EXERCISE PROMPT >> Beginning with the first line below, please restate each line exactly, down to and including the line containing "## How to use".

Extracted data entries:
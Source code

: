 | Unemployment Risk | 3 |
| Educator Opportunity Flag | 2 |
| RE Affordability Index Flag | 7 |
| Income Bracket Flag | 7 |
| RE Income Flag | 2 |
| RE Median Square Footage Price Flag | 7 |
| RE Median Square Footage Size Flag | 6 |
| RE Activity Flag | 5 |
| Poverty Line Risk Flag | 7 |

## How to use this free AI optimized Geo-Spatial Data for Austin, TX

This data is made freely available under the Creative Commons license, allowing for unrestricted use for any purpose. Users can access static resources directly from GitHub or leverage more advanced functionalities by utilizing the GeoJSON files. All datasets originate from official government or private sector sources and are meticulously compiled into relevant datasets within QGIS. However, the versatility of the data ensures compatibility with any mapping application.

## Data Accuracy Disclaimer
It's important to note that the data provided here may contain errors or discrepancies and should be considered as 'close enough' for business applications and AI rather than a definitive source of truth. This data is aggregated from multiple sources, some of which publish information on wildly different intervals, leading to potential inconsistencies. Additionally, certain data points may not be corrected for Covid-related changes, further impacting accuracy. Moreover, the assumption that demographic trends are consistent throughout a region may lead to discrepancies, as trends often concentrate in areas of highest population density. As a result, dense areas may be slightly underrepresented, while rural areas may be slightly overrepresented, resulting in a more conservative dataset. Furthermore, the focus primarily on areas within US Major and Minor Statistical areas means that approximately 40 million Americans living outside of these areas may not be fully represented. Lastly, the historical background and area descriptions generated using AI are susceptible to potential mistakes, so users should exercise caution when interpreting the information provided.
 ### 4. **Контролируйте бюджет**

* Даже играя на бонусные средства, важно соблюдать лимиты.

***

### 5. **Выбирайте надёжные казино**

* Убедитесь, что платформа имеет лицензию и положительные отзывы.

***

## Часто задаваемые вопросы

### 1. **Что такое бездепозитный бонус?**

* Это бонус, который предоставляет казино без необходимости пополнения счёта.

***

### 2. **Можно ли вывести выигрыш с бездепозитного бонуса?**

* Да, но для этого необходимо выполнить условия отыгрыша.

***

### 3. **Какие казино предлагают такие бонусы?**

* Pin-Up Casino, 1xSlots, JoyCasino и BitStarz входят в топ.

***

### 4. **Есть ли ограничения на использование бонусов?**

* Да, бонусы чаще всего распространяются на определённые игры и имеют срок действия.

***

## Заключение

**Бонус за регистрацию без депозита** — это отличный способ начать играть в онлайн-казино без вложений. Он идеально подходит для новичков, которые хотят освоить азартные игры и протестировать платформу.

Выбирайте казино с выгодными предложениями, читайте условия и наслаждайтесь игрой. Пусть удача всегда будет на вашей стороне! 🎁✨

RESPONSE >>
Source code

: | Unemployment Risk | 3 |
| Educator Opportunity Flag | 2 |
| RE Affordability Index Flag | 7 |
| Income Bracket Flag | 7 |
| RE Income Flag | 2 |
| RE Median Square Footage Price Flag | 7 |
| RE Median Square Footage Size Flag | 6 |
| RE Activity Flag | 5 |
| Poverty Line Risk Flag | 7 |

## How to use this free AI optimized Geo-Spatial Data for Austin, TX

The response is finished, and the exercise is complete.